Provided records Start Marker

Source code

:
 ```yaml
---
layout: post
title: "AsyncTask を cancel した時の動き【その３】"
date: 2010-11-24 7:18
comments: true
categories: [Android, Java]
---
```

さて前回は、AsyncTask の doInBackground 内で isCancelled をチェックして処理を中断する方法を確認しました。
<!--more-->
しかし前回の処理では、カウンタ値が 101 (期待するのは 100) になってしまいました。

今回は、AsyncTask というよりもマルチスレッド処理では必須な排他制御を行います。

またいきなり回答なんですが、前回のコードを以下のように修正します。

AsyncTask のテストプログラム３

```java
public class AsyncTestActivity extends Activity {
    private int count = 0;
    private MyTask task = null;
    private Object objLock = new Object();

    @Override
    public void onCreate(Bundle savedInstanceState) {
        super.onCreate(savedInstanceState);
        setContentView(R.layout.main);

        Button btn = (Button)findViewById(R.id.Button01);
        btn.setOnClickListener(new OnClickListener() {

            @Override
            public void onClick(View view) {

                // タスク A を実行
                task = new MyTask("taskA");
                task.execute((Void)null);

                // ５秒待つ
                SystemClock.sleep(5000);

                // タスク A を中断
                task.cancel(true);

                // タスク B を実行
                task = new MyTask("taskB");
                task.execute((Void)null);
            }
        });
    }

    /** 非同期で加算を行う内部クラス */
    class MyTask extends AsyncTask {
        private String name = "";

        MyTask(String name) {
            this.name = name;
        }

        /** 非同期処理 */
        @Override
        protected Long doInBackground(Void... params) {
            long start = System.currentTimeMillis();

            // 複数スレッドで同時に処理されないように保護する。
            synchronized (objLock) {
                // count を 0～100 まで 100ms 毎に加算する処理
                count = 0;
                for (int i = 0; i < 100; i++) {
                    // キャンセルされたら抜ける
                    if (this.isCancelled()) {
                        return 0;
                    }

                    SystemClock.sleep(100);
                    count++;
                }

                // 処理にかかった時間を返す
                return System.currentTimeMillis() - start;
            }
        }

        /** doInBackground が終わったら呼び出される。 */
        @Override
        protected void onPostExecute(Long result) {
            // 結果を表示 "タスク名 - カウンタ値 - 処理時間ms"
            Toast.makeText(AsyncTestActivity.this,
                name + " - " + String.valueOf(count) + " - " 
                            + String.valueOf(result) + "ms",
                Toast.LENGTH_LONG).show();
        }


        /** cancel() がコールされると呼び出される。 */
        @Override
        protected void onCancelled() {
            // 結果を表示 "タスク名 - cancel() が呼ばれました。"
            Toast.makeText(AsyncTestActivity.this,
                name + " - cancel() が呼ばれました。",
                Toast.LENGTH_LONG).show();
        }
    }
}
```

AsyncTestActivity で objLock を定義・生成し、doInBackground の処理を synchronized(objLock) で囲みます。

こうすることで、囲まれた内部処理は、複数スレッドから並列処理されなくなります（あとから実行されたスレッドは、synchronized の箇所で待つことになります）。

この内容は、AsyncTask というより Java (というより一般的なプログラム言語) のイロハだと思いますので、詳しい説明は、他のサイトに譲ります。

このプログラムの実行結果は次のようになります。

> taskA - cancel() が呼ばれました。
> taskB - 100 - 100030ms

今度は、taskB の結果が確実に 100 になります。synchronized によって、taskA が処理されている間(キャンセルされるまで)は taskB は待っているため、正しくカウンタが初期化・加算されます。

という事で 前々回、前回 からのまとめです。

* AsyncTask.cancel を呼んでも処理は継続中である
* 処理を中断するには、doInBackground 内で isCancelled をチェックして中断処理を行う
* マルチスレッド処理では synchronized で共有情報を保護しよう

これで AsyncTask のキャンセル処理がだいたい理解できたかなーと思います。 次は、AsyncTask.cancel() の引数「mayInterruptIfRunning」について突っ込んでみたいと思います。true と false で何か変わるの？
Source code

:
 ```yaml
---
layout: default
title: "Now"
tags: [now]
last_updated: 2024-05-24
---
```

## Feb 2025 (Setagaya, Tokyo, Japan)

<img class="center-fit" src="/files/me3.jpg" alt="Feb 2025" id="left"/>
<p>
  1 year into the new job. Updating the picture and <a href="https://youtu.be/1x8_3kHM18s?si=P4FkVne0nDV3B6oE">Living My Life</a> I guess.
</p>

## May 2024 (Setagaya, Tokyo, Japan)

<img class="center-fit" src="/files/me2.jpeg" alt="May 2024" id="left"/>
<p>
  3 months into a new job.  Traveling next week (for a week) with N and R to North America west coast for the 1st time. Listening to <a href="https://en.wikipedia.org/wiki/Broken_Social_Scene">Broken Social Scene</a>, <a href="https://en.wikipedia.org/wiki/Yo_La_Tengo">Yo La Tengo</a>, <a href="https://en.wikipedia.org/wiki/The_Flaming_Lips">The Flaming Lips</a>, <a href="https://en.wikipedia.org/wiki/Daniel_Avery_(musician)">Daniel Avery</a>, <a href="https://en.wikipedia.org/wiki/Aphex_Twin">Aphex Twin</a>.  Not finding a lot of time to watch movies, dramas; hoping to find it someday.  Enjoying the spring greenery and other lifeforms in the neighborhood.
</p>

Provided records End Marker

* Task item *
Find the line with "AsyncTestActivity で objLock" in the material above. Reproduce it and each line after it up to and including the line with "100 - 100030ms".

* Answer for the task *
AsyncTestActivity で objLock を定義・生成し、doInBackground の処理を synchronized(objLock) で囲みます。

こうすることで、囲まれた内部処理は、複数スレッドから並列処理されなくなります（あとから実行されたスレッドは、synchronized の箇所で待つことになります）。

この内容は、AsyncTask というより Java (というより一般的なプログラム言語) のイロハだと思いますので、詳しい説明は、他のサイトに譲ります。

このプログラムの実行結果は次のようになります。

> taskA - cancel() が呼ばれました。
> taskB - 100 - 100030ms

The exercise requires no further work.